Sinon, comment se laisserait-elle faire par ces petites sociétés commerciales, peuplées d'analystes moins bien rémunérés que leurs principaux clients, les banques d'affaires et les fonds spéculatifs, mais pas assez soucieux de l'intérêt général pour aller se mettre au service des Etats ou des régulateurs ?
La balkanisation de l'Europe par S &P : quel bonheur de pouvoir, à l'abri derrière un bureau londonien, jouer l'Allemagne contre la France, l'Espagne contre la Grande-Bretagne, l'Italie contre l'Autriche. L'Europe rêvée des agences serait-elle une Europe en guerre ?
En attendant cette promesse, l'Europe comblerait de bonheur lesdites agences si elle devenait enfin une Europe ruinée. Au-delà de l'apparence, rien ne serait plus atroce pour le business des agences qu'une Europe prospère, dont les Etats, les entreprises et les ménages seraient si riches qu'ils se passeraient des marchés financiers, et donc des agences.
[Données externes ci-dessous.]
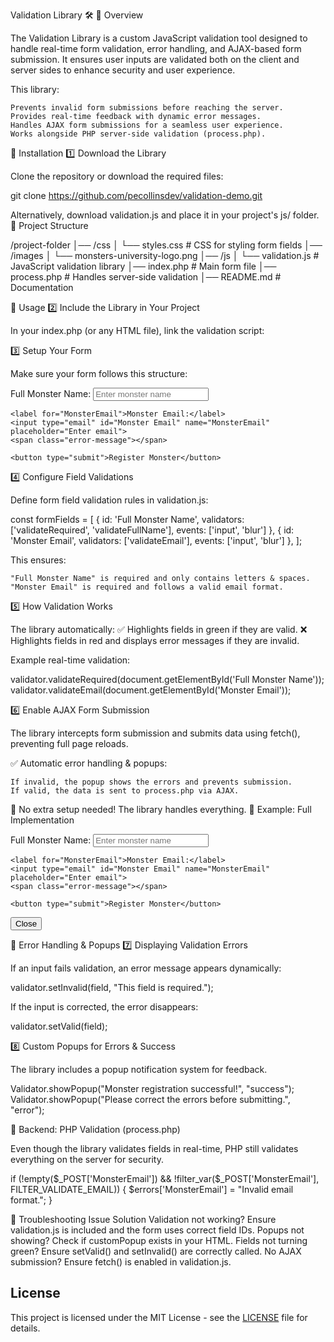 Validation Library 🛠️
📌 Overview

The Validation Library is a custom JavaScript validation tool designed to handle real-time form validation, error handling, and AJAX-based form submission. It ensures user inputs are validated both on the client and server sides to enhance security and user experience.

This library:

    Prevents invalid form submissions before reaching the server.
    Provides real-time feedback with dynamic error messages.
    Handles AJAX form submissions for a seamless user experience.
    Works alongside PHP server-side validation (process.php).

🚀 Installation
1️⃣ Download the Library

Clone the repository or download the required files:

git clone https://github.com/pecollinsdev/validation-demo.git

Alternatively, download validation.js and place it in your project's js/ folder.
📂 Project Structure

/project-folder
│── /css
│   └── styles.css          # CSS for styling form fields
│── /images
│   └── monsters-university-logo.png
│── /js
│   └── validation.js       # JavaScript validation library
│── index.php               # Main form file
│── process.php             # Handles server-side validation
│── README.md               # Documentation

📌 Usage
2️⃣ Include the Library in Your Project

In your index.php (or any HTML file), link the validation script:

<script src="./js/validation.js"></script>

3️⃣ Setup Your Form

Make sure your form follows this structure:

<form id="monsterForm" method="POST" action="process.php" novalidate>
    <label for="FullMonsterName">Full Monster Name:</label>
    <input type="text" id="Full Monster Name" name="FullMonsterName" placeholder="Enter monster name">
    <span class="error-message"></span>

    <label for="MonsterEmail">Monster Email:</label>
    <input type="email" id="Monster Email" name="MonsterEmail" placeholder="Enter email">
    <span class="error-message"></span>

    <button type="submit">Register Monster</button>
</form>

4️⃣ Configure Field Validations

Define form field validation rules in validation.js:

const formFields = [
    { id: 'Full Monster Name', validators: ['validateRequired', 'validateFullName'], events: ['input', 'blur'] },
    { id: 'Monster Email', validators: ['validateEmail'], events: ['input', 'blur'] },
];

This ensures:

    "Full Monster Name" is required and only contains letters & spaces.
    "Monster Email" is required and follows a valid email format.

5️⃣ How Validation Works

The library automatically: ✅ Highlights fields in green if they are valid.
❌ Highlights fields in red and displays error messages if they are invalid.

Example real-time validation:

validator.validateRequired(document.getElementById('Full Monster Name'));
validator.validateEmail(document.getElementById('Monster Email'));

6️⃣ Enable AJAX Form Submission

The library intercepts form submission and submits data using fetch(), preventing full page reloads.

✅ Automatic error handling & popups:

    If invalid, the popup shows the errors and prevents submission.
    If valid, the data is sent to process.php via AJAX.

🚀 No extra setup needed! The library handles everything.
📌 Example: Full Implementation

<form id="monsterForm" method="POST" action="process.php" novalidate>
    <label for="FullMonsterName">Full Monster Name:</label>
    <input type="text" id="Full Monster Name" name="FullMonsterName" placeholder="Enter monster name">
    <span class="error-message"></span>

    <label for="MonsterEmail">Monster Email:</label>
    <input type="email" id="Monster Email" name="MonsterEmail" placeholder="Enter email">
    <span class="error-message"></span>

    <button type="submit">Register Monster</button>
</form>

<div id="customPopup" class="popup">
    <div class="popup-content">
        <span id="popupMessage"></span>
        <button id="popupCloseBtn">Close</button>
    </div>
</div>

<script src="./js/validation.js"></script>

📌 Error Handling & Popups
7️⃣ Displaying Validation Errors

If an input fails validation, an error message appears dynamically:

validator.setInvalid(field, "This field is required.");

If the input is corrected, the error disappears:

validator.setValid(field);

8️⃣ Custom Popups for Errors & Success

The library includes a popup notification system for feedback.

Validator.showPopup("Monster registration successful!", "success");
Validator.showPopup("Please correct the errors before submitting.", "error");

📌 Backend: PHP Validation (process.php)

Even though the library validates fields in real-time, PHP still validates everything on the server for security.

if (!empty($_POST['MonsterEmail']) && !filter_var($_POST['MonsterEmail'], FILTER_VALIDATE_EMAIL)) {
    $errors['MonsterEmail'] = "Invalid email format.";
}

📌 Troubleshooting
Issue	Solution
Validation not working?	Ensure validation.js is included and the form uses correct field IDs.
Popups not showing?	Check if customPopup exists in your HTML.
Fields not turning green?	Ensure setValid() and setInvalid() are correctly called.
No AJAX submission?	Ensure fetch() is enabled in validation.js.

## License
This project is licensed under the MIT License - see the [LICENSE](LICENSE) file for details.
L'horreur absolue serait un système où les banques européennes ne fassent plus de spéculation, mais leur métier d'origine, transformant l'abondante épargne des Européens en des fonds propres pour les entreprises, et des prêts bien rémunérés pour les Etats et les collectivités locales. De vraies banques qui seraient capables d'envoyer paître les courtiers de Wall Street et de leur annexe, la City de Londres.
Hélas, se soumettant docilement à des normes absurdes concoctées par des "comités Théodule" (Bâle 3, Solvency 2), l'UE a pris le chemin inverse, qui prépare un remake de l'âge d'or des agences : les années 2006-2007 aux Etats-Unis.
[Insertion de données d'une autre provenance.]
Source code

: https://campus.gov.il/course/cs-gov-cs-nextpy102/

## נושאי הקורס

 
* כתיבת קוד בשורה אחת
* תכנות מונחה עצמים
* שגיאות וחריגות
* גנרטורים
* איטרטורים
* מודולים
Souvenez-vous : ces années-là, les finances publiques américaines étaient déjà délabrées (9 000 milliards de dollars de dette publique), justifiant curieusement pour les agences un AAA d'airain. Les ménages américains surendettés avaient des taux d'épargne négatifs, dépensant en moyenne plus que ce qu'ils gagnaient. La voie était libre pour que les banques américaines fabriquent par milliards des prêts immobiliers pourris, avant de les démultiplier et de les ventiler comme un puzzle. Fournissant ainsi aux agences de notation une source à ce jour inégalée de revenus et de profits.
Entre 2000 et 2007, le résultat opérationnel de Moody's a quadruplé, grâce aux produits structurés assis sur des CMBS, ABS, CDO, etc., devenus de très loin la première source de revenus de cette très rentable société avec une marge opérationnelle de 52 %. Les données ne sont hélas pas disponibles pour S &P et Fitch, les apôtres de la transparence pour les autres préférant l'ombre lorsqu'il s'agit de leurs très profitables cuisines internes.
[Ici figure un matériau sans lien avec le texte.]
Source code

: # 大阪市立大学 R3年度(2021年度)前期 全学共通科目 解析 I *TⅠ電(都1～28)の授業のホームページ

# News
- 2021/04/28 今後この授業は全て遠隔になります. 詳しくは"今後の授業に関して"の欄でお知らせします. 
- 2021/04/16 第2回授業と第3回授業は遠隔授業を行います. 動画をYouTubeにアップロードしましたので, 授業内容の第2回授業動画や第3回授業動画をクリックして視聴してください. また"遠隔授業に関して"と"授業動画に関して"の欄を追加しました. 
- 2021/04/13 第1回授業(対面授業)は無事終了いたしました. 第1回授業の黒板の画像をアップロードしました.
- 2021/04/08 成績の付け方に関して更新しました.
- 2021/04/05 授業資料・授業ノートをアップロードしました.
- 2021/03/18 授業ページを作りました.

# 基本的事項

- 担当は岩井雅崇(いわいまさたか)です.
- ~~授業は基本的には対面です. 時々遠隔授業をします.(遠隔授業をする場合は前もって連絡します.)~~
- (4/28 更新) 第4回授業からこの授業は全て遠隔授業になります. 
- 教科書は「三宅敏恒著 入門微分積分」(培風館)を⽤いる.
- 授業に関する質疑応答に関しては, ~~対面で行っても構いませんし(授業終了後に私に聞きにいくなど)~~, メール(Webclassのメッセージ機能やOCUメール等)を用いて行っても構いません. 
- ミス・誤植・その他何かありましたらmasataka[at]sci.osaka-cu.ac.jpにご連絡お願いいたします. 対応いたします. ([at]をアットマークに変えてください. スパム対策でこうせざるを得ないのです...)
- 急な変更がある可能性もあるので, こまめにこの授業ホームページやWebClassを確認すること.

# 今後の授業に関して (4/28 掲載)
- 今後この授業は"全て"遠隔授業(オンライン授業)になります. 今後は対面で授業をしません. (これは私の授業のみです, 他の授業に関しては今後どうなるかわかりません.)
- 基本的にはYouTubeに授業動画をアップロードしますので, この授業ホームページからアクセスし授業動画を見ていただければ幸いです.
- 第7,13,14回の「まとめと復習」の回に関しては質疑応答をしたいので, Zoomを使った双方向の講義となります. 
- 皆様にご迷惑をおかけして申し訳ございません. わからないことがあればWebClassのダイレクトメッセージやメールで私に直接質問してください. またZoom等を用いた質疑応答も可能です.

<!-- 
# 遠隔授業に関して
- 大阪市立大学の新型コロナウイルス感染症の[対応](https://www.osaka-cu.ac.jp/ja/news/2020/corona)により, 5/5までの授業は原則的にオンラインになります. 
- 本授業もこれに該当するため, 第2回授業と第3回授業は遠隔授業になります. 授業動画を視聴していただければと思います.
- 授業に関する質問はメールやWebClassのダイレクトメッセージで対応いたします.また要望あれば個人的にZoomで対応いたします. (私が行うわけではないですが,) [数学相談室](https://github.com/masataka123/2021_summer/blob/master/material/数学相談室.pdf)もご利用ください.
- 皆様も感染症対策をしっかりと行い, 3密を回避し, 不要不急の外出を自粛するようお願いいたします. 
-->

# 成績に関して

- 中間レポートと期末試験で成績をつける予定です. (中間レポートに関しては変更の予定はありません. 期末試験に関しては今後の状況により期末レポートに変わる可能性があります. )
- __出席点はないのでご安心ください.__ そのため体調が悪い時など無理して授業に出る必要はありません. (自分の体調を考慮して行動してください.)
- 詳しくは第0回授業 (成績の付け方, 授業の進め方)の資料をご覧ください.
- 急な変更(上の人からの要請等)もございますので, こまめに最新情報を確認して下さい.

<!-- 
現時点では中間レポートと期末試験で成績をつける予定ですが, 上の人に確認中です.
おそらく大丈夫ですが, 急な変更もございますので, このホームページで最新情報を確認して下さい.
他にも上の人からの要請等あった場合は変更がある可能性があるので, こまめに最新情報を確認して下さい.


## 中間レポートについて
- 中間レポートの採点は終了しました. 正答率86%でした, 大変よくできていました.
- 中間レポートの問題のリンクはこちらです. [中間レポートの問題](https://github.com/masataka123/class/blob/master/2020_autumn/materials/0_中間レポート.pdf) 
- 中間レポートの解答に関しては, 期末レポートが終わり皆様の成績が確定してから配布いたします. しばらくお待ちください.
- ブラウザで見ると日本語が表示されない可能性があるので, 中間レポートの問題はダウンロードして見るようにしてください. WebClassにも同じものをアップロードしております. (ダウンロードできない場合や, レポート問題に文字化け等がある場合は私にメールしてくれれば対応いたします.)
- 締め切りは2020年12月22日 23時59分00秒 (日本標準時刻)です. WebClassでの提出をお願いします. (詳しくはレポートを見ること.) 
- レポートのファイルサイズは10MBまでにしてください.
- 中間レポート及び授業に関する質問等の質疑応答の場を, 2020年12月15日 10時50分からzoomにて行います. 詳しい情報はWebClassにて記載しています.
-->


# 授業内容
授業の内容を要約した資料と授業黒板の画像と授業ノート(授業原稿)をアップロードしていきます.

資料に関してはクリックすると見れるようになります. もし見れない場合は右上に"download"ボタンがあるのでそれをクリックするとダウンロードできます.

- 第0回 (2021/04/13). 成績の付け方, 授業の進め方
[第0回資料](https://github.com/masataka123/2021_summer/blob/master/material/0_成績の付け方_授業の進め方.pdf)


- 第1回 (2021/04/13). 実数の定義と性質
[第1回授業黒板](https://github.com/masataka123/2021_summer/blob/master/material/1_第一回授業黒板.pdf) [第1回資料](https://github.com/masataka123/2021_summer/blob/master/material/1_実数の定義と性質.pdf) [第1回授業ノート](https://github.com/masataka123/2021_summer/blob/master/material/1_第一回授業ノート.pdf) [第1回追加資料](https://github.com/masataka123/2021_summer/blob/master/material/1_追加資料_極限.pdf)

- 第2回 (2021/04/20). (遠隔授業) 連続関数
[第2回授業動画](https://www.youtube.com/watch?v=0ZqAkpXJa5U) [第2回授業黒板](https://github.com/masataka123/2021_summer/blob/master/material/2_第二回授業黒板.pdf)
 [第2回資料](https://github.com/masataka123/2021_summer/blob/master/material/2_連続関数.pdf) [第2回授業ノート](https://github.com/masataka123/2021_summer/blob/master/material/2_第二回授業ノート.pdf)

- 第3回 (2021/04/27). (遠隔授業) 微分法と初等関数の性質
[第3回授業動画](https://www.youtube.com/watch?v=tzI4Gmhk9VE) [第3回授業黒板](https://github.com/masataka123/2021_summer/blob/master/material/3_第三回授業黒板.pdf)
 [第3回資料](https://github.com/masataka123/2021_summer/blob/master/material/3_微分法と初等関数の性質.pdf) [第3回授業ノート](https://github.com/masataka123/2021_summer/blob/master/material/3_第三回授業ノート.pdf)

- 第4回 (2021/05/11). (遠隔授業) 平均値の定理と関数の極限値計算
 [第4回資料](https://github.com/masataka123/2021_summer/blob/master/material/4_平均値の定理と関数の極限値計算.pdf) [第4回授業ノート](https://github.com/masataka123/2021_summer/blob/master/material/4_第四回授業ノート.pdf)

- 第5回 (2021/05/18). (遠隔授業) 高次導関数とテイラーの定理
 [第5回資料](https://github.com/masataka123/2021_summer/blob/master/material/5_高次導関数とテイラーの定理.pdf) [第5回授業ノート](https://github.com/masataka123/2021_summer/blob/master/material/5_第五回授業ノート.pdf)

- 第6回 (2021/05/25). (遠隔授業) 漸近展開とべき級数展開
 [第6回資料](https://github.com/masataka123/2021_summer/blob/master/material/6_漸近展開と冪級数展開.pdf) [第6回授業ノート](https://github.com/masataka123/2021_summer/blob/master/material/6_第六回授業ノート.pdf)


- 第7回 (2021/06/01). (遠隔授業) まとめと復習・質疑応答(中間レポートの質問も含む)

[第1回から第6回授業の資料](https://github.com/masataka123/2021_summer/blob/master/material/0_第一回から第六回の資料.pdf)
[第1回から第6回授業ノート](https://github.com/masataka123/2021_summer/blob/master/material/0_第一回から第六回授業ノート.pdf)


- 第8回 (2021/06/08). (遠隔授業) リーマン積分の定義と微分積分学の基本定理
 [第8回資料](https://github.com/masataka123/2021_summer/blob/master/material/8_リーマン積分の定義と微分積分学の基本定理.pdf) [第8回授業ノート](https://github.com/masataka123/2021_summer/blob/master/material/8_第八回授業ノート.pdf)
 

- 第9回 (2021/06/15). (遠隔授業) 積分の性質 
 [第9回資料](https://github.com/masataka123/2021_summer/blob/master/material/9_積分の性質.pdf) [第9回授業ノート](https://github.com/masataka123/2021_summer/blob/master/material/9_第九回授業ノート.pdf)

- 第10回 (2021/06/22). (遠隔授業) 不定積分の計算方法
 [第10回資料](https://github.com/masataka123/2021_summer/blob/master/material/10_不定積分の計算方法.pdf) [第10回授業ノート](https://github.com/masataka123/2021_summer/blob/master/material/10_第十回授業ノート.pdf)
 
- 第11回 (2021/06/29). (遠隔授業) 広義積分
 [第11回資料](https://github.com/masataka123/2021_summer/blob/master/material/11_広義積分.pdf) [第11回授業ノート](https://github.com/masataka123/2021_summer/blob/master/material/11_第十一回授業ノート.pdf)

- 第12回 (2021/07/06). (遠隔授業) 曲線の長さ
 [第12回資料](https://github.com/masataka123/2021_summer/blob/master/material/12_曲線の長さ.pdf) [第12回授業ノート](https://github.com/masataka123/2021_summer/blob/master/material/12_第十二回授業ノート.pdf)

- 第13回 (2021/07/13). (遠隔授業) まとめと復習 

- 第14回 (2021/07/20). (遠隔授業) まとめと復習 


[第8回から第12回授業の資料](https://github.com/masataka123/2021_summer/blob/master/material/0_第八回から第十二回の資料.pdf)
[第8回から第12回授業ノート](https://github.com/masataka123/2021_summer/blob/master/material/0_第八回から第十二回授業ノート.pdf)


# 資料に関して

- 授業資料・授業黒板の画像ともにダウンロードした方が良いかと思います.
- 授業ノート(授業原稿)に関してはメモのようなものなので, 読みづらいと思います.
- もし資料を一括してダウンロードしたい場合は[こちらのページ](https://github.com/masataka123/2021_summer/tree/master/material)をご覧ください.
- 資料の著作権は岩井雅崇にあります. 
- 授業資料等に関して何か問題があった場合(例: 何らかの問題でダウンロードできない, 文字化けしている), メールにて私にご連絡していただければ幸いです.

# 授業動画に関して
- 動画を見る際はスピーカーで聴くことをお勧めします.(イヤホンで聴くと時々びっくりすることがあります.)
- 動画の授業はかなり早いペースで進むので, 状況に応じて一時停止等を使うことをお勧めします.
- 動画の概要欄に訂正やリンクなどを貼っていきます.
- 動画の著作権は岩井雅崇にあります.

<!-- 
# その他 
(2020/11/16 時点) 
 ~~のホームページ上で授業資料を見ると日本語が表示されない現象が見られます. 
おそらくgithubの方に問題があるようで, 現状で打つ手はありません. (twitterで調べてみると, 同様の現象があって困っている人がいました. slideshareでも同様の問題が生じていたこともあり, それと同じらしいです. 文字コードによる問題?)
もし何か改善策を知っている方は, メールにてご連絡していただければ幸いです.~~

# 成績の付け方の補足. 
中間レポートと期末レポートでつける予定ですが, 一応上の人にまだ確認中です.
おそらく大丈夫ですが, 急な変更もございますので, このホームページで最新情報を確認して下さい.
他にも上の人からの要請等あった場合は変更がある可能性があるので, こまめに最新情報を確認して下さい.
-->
Une autre Europe est possible. Une Europe où la finance n'est pas un jeu pour automates débiles ou traders post-adolescents, mais une activité sérieuse au service des Etats et des entreprises. Une Europe unie, prospère, qui sait compter, dont les Etats membres ne dépensent pas plus que ce qu'ils gagnent pour ne pas mettre leur destin dans des mains étrangères à leurs intérêts.
Une Europe qui se donne les moyens de dominer au lieu de subir les marchés financiers, pour faire émerger, enfin, l'Europe des peuples. L'Europe-cauchemar des agences de notation, c'est l'Europe dont je rêve. Elle s'appelle les Etats-Unis d'Europe.